In the United States, an increasingly obsessive anti-China stance has prevailed in recent years. And this obsession is bipartisan. The anti-China consensus is primarily a result of the obvious economic and geopolitical competition between the two countries, which are by far the largest industrial nations in the world.

They fight over who produces what and who is in charge where. But this paranoid and shrill attitude toward China echoes something else, something deeper, a special characteristic of the American psyche.

Searching for a scapegoat

The American political establishment is affronted by no longer being the unchallenged hegemon. After the Soviet Union’s collapse, they likely anticipated a unipolar world where the U.S. would reign as the lone superpower. In many ways, China now occupies the role the Soviet Union once held: ideological adversary, scapegoat, a blank canvas for projection — a rival shaping America’s own identity, uniting both left and right.

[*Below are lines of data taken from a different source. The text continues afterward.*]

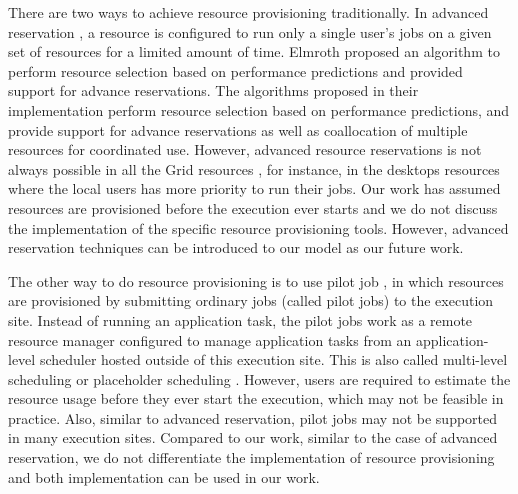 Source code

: There are two ways to achieve resource provisioning traditionally. In advanced reservation \cite{Castillo2008, Foster1999, Mcgough2005, Meinl2008}, a resource is configured to run only a single user's jobs on a given set of resources for a limited amount of time.  Elmroth \cite{Elmroth2009} proposed an algorithm to perform resource selection based on performance predictions and provided support for advance reservations. The algorithms proposed in their implementation perform resource selection based on performance predictions, and provide support for advance reservations as well as coallocation of multiple resources for coordinated use. However, advanced resource reservations is not always possible in all the Grid resources \cite{Singh2005a}, for instance, in the desktops resources where the local users has more priority to run their jobs. Our work has assumed resources are provisioned before the execution ever starts and we do not discuss the implementation of the specific resource provisioning tools. However, advanced reservation techniques can be introduced to our model as our future work. 

The other way to do resource provisioning is to use pilot job \cite{Sfiligoi2008, Juve2010a}, in which resources are provisioned by submitting ordinary jobs (called pilot jobs) to the execution site. Instead of running an application task, the pilot jobs work as a remote resource manager configured to manage application tasks from an application-level scheduler hosted outside of this execution site. This is also called multi-level scheduling \cite{Raicu2007} or placeholder scheduling \cite{Pinchak2002}. However, users are required to estimate the resource usage before they ever start the execution, which may not be feasible in practice. Also, similar to advanced reservation, pilot jobs may not be supported in many execution sites. Compared to our work, similar to the case of advanced reservation, we do not differentiate the implementation of resource provisioning and both implementation can be used in our work. 




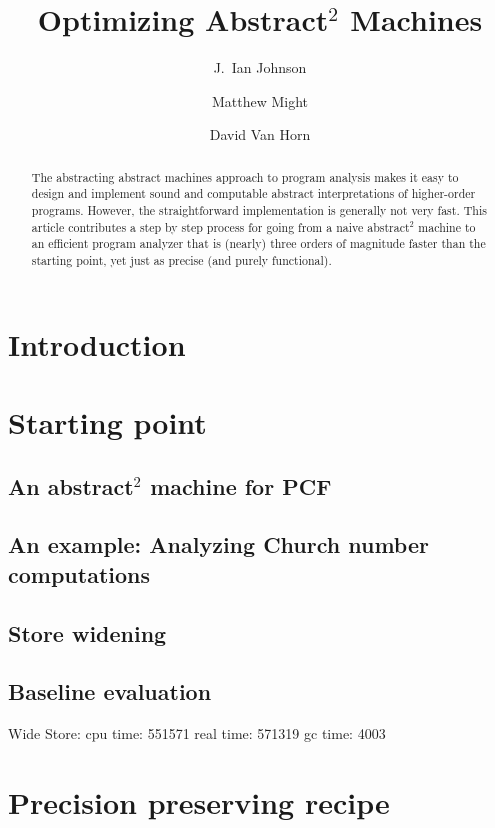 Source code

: \documentclass{llncs}
\begin{document}
\title{Optimizing Abstract$^2$ Machines}
%
\frontmatter          %
%
\author{J.~Ian Johnson \and Matthew Might \and David Van Horn}

\maketitle              %

\begin{abstract}
The abstracting abstract machines approach to program analysis makes
it easy to design and implement sound and computable abstract
interpretations of higher-order programs.
%
However, the straightforward implementation is generally
not very fast.
%
This article contributes a step by step process for going from a naive
abstract$^2$ machine to an efficient program analyzer that is (nearly)
three orders of magnitude faster than the starting point, yet just as
precise (and purely functional).
\end{abstract}
%
\section{Introduction}

\section{Starting point}
\subsection{An abstract$^2$ machine for PCF}
\subsection{An example: Analyzing Church number computations}
\subsection{Store widening}

\subsection{Baseline evaluation}

Wide Store: cpu time: 551571 real time: 571319 gc time: 4003

\section{Precision preserving recipe}
\end{document}
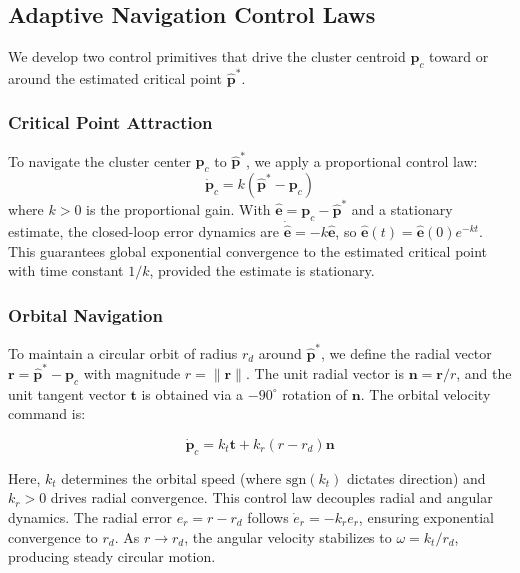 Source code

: \documentclass[lettersize,journal]{IEEEtran}
\begin{document}
\subsection{Adaptive Navigation Control Laws}
\label{sec:control_primitives}

We develop two control primitives that drive the cluster centroid $\mathbf{p}_c$ toward or around the estimated critical point $\hat{\mathbf{p}}^*$.

\subsubsection{Critical Point Attraction}
To navigate the cluster center $\mathbf{p}_c$ to $\hat{\mathbf{p}}^*$, we apply a proportional control law:
\begin{equation}\label{eq:10}
\dot{\mathbf{p}}_c = k(\hat{\mathbf{p}}^* - \mathbf{p}_c)
\end{equation}
where $k > 0$ is the proportional gain. With $\hat{\mathbf{e}} = \mathbf{p}_c - \hat{\mathbf{p}}^*$ and a stationary estimate, the closed-loop error dynamics are $\dot{\hat{\mathbf{e}}} = -k\hat{\mathbf{e}}$, so $\hat{\mathbf{e}}(t) = \hat{\mathbf{e}}(0)e^{-kt}$. This guarantees global exponential convergence to the estimated critical point with time constant $1/k$, provided the estimate is stationary.

\subsubsection{Orbital Navigation}
To maintain a circular orbit of radius $r_d$ around $\hat{\mathbf{p}}^*$, we define the radial vector $\mathbf{r} = \hat{\mathbf{p}}^* - \mathbf{p}_c$ with magnitude $r = \|\mathbf{r}\|$. The unit radial vector is $\mathbf{n} = \mathbf{r}/r$, and the unit tangent vector $\mathbf{t}$ is obtained via a $-90^\circ$ rotation of $\mathbf{n}$. The orbital velocity command is:

\begin{equation}\label{eq:11}
\dot{\mathbf{p}}_c = k_t \mathbf{t} + k_r(r - r_d)\mathbf{n}
\end{equation}

Here, $k_t$ determines the orbital speed (where $\text{sgn}(k_t)$ dictates direction) and $k_r > 0$ drives radial convergence.
This control law decouples radial and angular dynamics. The radial error $e_r = r - r_d$ follows $\dot{e}_r = -k_r e_r$, ensuring exponential convergence to $r_d$. As $r \to r_d$, the angular velocity stabilizes to $\omega = k_t/r_d$, producing steady circular motion.
\end{document}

The extent to which Democrats and Republicans agree on their position on China was also made clear in the TV debate between Harris and Trump in September. Trump boasted that he had taken “billions of dollars” from Chinese GDP through tariffs, and claimed that China was afraid of him.

Harris, in turn, accused Trump of selling American computer chips to China and thus “betraying” his own country. The United States’ China policy should only have one goal, Harris explained, namely “to win the race for the 21st century.” On no other issue are the two sides this close.

China, the true culprit for the misery of the American working class.

The same week as the presidential debate took place, the U.S. House of Representatives passed a total of 25 legislative initiatives, all aimed to curb China’s presence and influence in the United States. China must be “countered with all available means,” said Republican Speaker of the House Mike Johnson. Though this “China Week” in Congress was a Republican initiative, Democrats joined in.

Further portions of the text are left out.